= Task =
Would you output the entries below only from the line containing "c('JOB','job category (8types, 1missing)" through the line containing "c('MSTATUS','maritial status - married", exactly as they stand and with both ends included?

(Collected data)
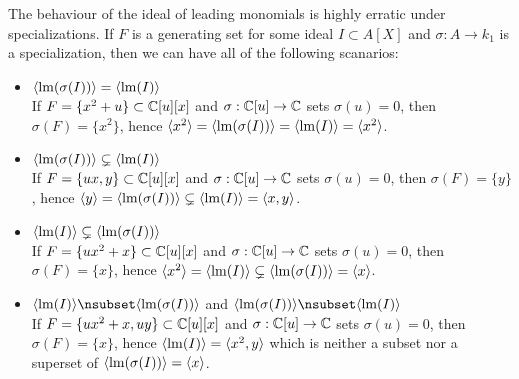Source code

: \begin{example}\upshape
  The behaviour of the ideal of leading monomials is highly erratic under specializations. If $F$ is a generating set for some ideal $I \subset A[X]$ and $\sigma : A \to k_{1}$ is a specialization, then we can have all of the following scanarios:
  \begin{itemize}
    \item $\langle \operatorname{lm}(\sigma(I)) \rangle = \langle \operatorname{lm}(I) \rangle$ \\ If $F = \{x^{2} + u\} \subset \mathbb{C}[u][x]$ and $\sigma : \mathbb{C}[u] \to \mathbb{C}$ sets $\sigma(u) = 0$, then $\sigma(F) = \{x^{2}\}$, hence $\langle x^{2} \rangle = \langle \operatorname{lm}(\sigma(I)) \rangle = \langle \operatorname{lm}(I) \rangle = \langle x^{2} \rangle$.

    \item $\langle \operatorname{lm}(\sigma(I)) \rangle \subsetneq \langle \operatorname{lm}(I) \rangle$ \\ If $F = \{ux, y\} \subset \mathbb{C}[u][x]$ and $\sigma : \mathbb{C}[u] \to \mathbb{C}$ sets $\sigma(u) = 0$, then $\sigma(F) = \{y\}$, hence $\langle y \rangle = \langle \operatorname{lm}(\sigma(I)) \rangle \subsetneq \langle \operatorname{lm}(I) \rangle = \langle x, y \rangle$.

    \item $\langle \operatorname{lm}(I) \rangle \subsetneq \langle \operatorname{lm}(\sigma(I)) \rangle$ \\ If $F = \{ux^{2} + x\} \subset \mathbb{C}[u][x]$ and $\sigma : \mathbb{C}[u] \to \mathbb{C}$ sets $\sigma(u) = 0$, then $\sigma(F) = \{x\}$, hence $\langle x^{2} \rangle = \langle \operatorname{lm}(I) \rangle \subsetneq \langle \operatorname{lm}(\sigma(I)) \rangle = \langle x \rangle$.

    \item $\langle \LM(I) \rangle \nsubset \langle \LM(\sigma(I)) \rangle$ and $\langle \LM(\sigma(I)) \rangle \nsubset \langle \LM(I) \rangle$ \\ If $F = \{ux^{2} + x, uy\} \subset \mathbb{C}[u][x]$ and $\sigma : \mathbb{C}[u] \to \mathbb{C}$ sets $\sigma(u) = 0$, then $\sigma(F) = \{x\}$, hence $\langle \operatorname{lm}(I) \rangle = \langle x^{2}, y \rangle$ which is neither a subset nor a superset of $\langle \operatorname{lm}(\sigma(I)) \rangle = \langle x \rangle$.
  \end{itemize}
\end{example}



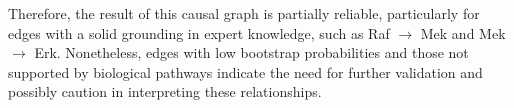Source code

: \documentclass{article}
\begin{document}
Therefore, the result of this causal graph is partially reliable, particularly for edges with a solid grounding in expert knowledge, such as Raf $\rightarrow$ Mek and Mek $\rightarrow$ Erk. Nonetheless, edges with low bootstrap probabilities and those not supported by biological pathways indicate the need for further validation and possibly caution in interpreting these relationships.
\end{document}
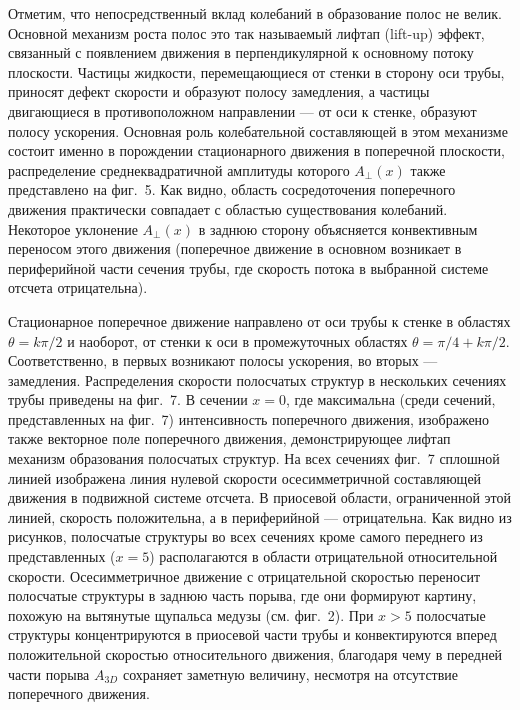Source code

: Отметим, что непосредственный вклад колебаний в образование полос не велик. Основной механизм роста полос это так называемый лифтап (lift-up) эффект, связанный с появлением движения в перпендикулярной к основному потоку плоскости. Частицы жидкости, перемещающиеся от стенки в сторону оси трубы, приносят дефект скорости и образуют полосу замедления, а частицы двигающиеся в противоположном направлении --- от оси к стенке, образуют полосу ускорения. Основная роль колебательной составляющей в этом механизме состоит именно в порождении стационарного движения в поперечной плоскости, распределение среднеквадратичной амплитуды которого $A_\bot(x)$ также представлено на фиг.~5. Как видно, область сосредоточения поперечного движения практически совпадает с областью существования колебаний. Некоторое уклонение $A_\bot(x)$ в заднюю сторону объясняется конвективным переносом этого движения (поперечное движение в основном возникает в периферийной части сечения трубы, где скорость потока в выбранной системе отсчета отрицательна).

Стационарное поперечное движение направлено от оси трубы к стенке в областях $\theta=k\pi/2$ и наоборот, от стенки к оси в промежуточных областях $\theta=\pi/4+k\pi/2$. Соответственно, в первых возникают полосы ускорения, во вторых --- замедления. Распределения скорости полосчатых структур в нескольких сечениях трубы приведены на фиг.~7. В сечении $x=0$, где максимальна (среди сечений, представленных на фиг.~7) интенсивность поперечного движения, изображено также векторное поле поперечного движения, демонстрирующее лифтап механизм образования полосчатых структур. На всех сечениях фиг.~7 сплошной линией изображена линия нулевой скорости осесимметричной составляющей движения в подвижной системе отсчета. В приосевой области, ограниченной этой линией, скорость положительна, а в периферийной --- отрицательна. Как видно из рисунков, полосчатые структуры во всех сечениях кроме самого переднего из представленных ($x=5$) располагаются в области отрицательной относительной скорости. Осесимметричное движение с отрицательной скоростью переносит полосчатые структуры в заднюю часть порыва, где они формируют картину, похожую на вытянутые щупальса медузы (см. фиг.~2). При $x>5$ полосчатые структуры концентрируются в приосевой части трубы и конвектируются вперед положительной скоростью относительного движения, благодаря чему в передней части порыва $A_{3D}$ сохраняет заметную величину, несмотря на отсутствие поперечного движения.

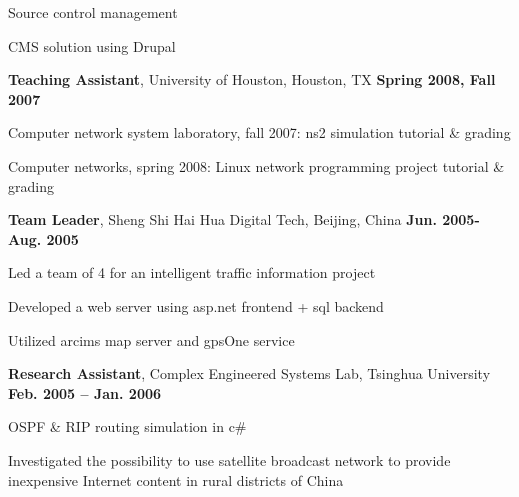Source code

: \documentclass[overlapped, line]{resume}
\begin{document}
\begin{resume}
\begin{list2}
\begin{list2}
           \item Source control management
           \item CMS solution using Drupal
           \end{list2}
         \end{list2}  \vspace{-5pt}
         {\bf Teaching Assistant}, University of Houston, Houston, TX \hfill {\bf Spring 2008, Fall 2007}\\
         \vspace{-10pt}      %
         \begin{list2}
         \item Computer network system laboratory, fall 2007: ns2 simulation tutorial \& grading
         \item Computer networks, spring 2008: Linux network programming project tutorial \& grading
         \end{list2}  \vspace{-5pt}

         {\bf Team Leader}, Sheng Shi Hai Hua Digital Tech, Beijing, China \hfill {\bf Jun. 2005-Aug. 2005}\\
         \vspace{-10pt}      %
         \begin{list2}
         \item Led a team of 4 for an intelligent traffic information project
         \item Developed a web server using asp.net frontend + sql backend
         \item Utilized arcims map server and gpsOne service
         \end{list2}  \vspace{-5pt}

         {\bf Research Assistant}, Complex Engineered Systems Lab, Tsinghua University \hfill {\bf Feb. 2005 -- Jan. 2006}\\
         \vspace{-10pt}      %
         \begin{list2}
         \item OSPF \& RIP routing simulation in c\#
         \item Investigated the possibility to use satellite broadcast network to provide inexpensive Internet content in rural districts of China
         \end{list2}  \vspace{-5pt}


\end{resume}
\end{document}
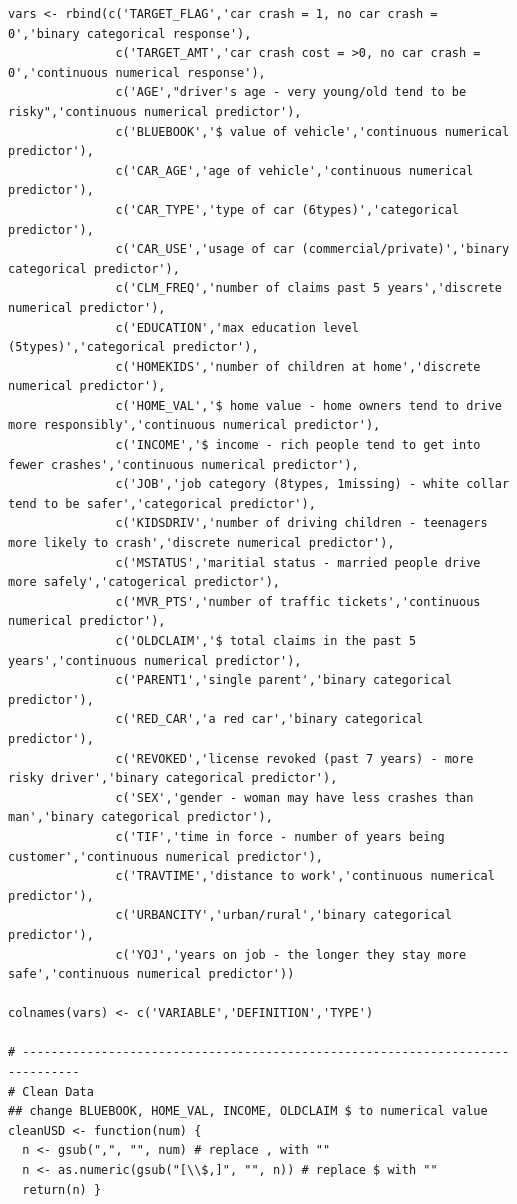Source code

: \documentclass[]{article}
\begin{document}
\begin{verbatim}
vars <- rbind(c('TARGET_FLAG','car crash = 1, no car crash = 0','binary categorical response'),
               c('TARGET_AMT','car crash cost = >0, no car crash = 0','continuous numerical response'),
               c('AGE',"driver's age - very young/old tend to be risky",'continuous numerical predictor'),
               c('BLUEBOOK','$ value of vehicle','continuous numerical predictor'),
               c('CAR_AGE','age of vehicle','continuous numerical predictor'),
               c('CAR_TYPE','type of car (6types)','categorical predictor'),
               c('CAR_USE','usage of car (commercial/private)','binary categorical predictor'),
               c('CLM_FREQ','number of claims past 5 years','discrete numerical predictor'),
               c('EDUCATION','max education level (5types)','categorical predictor'),
               c('HOMEKIDS','number of children at home','discrete numerical predictor'),
               c('HOME_VAL','$ home value - home owners tend to drive more responsibly','continuous numerical predictor'),
               c('INCOME','$ income - rich people tend to get into fewer crashes','continuous numerical predictor'),
               c('JOB','job category (8types, 1missing) - white collar tend to be safer','categorical predictor'),
               c('KIDSDRIV','number of driving children - teenagers more likely to crash','discrete numerical predictor'),
               c('MSTATUS','maritial status - married people drive more safely','catogerical predictor'),
               c('MVR_PTS','number of traffic tickets','continuous numerical predictor'),
               c('OLDCLAIM','$ total claims in the past 5 years','continuous numerical predictor'),
               c('PARENT1','single parent','binary categorical predictor'),
               c('RED_CAR','a red car','binary categorical predictor'),
               c('REVOKED','license revoked (past 7 years) - more risky driver','binary categorical predictor'),
               c('SEX','gender - woman may have less crashes than man','binary categorical predictor'),
               c('TIF','time in force - number of years being customer','continuous numerical predictor'),
               c('TRAVTIME','distance to work','continuous numerical predictor'),
               c('URBANCITY','urban/rural','binary categorical predictor'),
               c('YOJ','years on job - the longer they stay more safe','continuous numerical predictor'))

colnames(vars) <- c('VARIABLE','DEFINITION','TYPE')

# ------------------------------------------------------------------------------
# Clean Data
## change BLUEBOOK, HOME_VAL, INCOME, OLDCLAIM $ to numerical value
cleanUSD <- function(num) {
  n <- gsub(",", "", num) # replace , with ""
  n <- as.numeric(gsub("[\\$,]", "", n)) # replace $ with ""
  return(n) }


\end{verbatim}
\end{document}
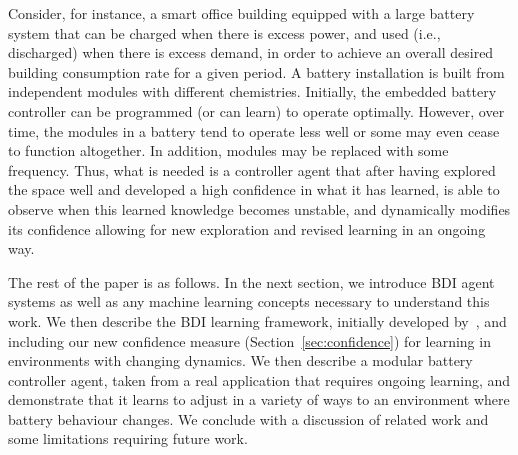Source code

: Consider, for instance, a smart office building equipped with a large battery system that can be charged when there is excess power, and used (i.e., discharged) when there is excess demand, in order to achieve an overall desired building consumption rate for a given period. A battery installation is built from independent modules with different chemistries. Initially, the embedded battery controller can be programmed (or can learn) to operate optimally. However, over time, the modules in a battery tend to operate less well or some may even cease to function altogether. In addition, modules may be replaced with some frequency.  
Thus, what is needed is a controller agent that after having explored the space well and developed a high confidence in what it has learned, is able to observe when this learned knowledge becomes unstable, and dynamically modifies its confidence allowing for new exploration and revised learning
in an ongoing way.

The rest of the paper is as follows.
%
In the next section, we introduce BDI agent systems as well as any machine learning concepts necessary to understand this work. 
%
We then describe the BDI learning framework, initially developed by~\cite{airiau09:enhancing,singh10:extending,singh10:learning}, and including our new confidence measure (Section~\ref{sec:confidence}) for learning in environments with changing dynamics. 
%
We then describe a modular battery controller agent, taken from a real application that requires ongoing learning, and demonstrate that it learns to adjust in a variety of ways to an environment where battery behaviour changes. 
%
We conclude with a discussion of related work and some limitations requiring future work.




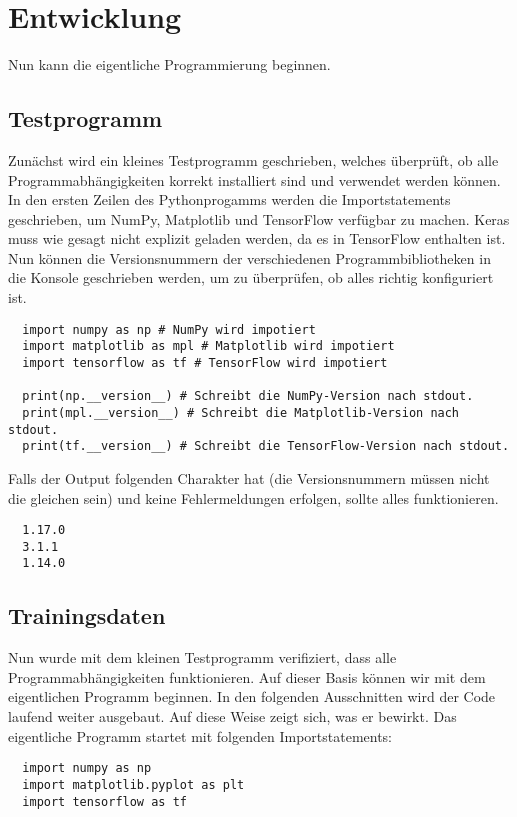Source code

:\section{Entwicklung}
Nun kann die eigentliche Programmierung beginnen.

\subsection{Testprogramm}
Zunächst wird ein kleines Testprogramm geschrieben, welches überprüft, ob
alle Programmabhängigkeiten korrekt installiert sind und verwendet werden können.
In den ersten Zeilen des Pythonprogamms werden die Importstatements
geschrieben, um NumPy, Matplotlib und TensorFlow verfügbar zu machen.
Keras muss wie gesagt nicht explizit geladen werden, da es in TensorFlow
enthalten ist.
Nun können die Versionsnummern der verschiedenen Programmbibliotheken
in die Konsole geschrieben werden, um zu überprüfen, ob alles richtig konfiguriert ist.
\begin{verbatim}
  import numpy as np # NumPy wird impotiert
  import matplotlib as mpl # Matplotlib wird impotiert
  import tensorflow as tf # TensorFlow wird impotiert

  print(np.__version__) # Schreibt die NumPy-Version nach stdout.
  print(mpl.__version__) # Schreibt die Matplotlib-Version nach stdout.
  print(tf.__version__) # Schreibt die TensorFlow-Version nach stdout.
\end{verbatim}
Falls der Output folgenden Charakter hat (die Versionsnummern müssen nicht
die gleichen sein) und keine Fehlermeldungen erfolgen, sollte alles funktionieren.
\begin{verbatim}
  1.17.0
  3.1.1
  1.14.0
\end{verbatim}
\para{}

\subsection{Trainingsdaten}
Nun wurde mit dem kleinen Testprogramm verifiziert, dass alle
Programmabhängigkeiten funktionieren. Auf dieser Basis können wir mit dem
eigentlichen Programm beginnen.
\para{}
In den folgenden Ausschnitten wird der Code laufend weiter ausgebaut.
Auf diese Weise zeigt sich, was er bewirkt.
Das eigentliche Programm startet mit folgenden Importstatements:
\begin{verbatim}
  import numpy as np
  import matplotlib.pyplot as plt
  import tensorflow as tf
\end{verbatim}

= Exercise result =
               c('JOB','job category (8types, 1missing) - white collar tend to be safer','categorical predictor'),
               c('KIDSDRIV','number of driving children - teenagers more likely to crash','discrete numerical predictor'),
               c('MSTATUS','maritial status - married people drive more safely','catogerical predictor'),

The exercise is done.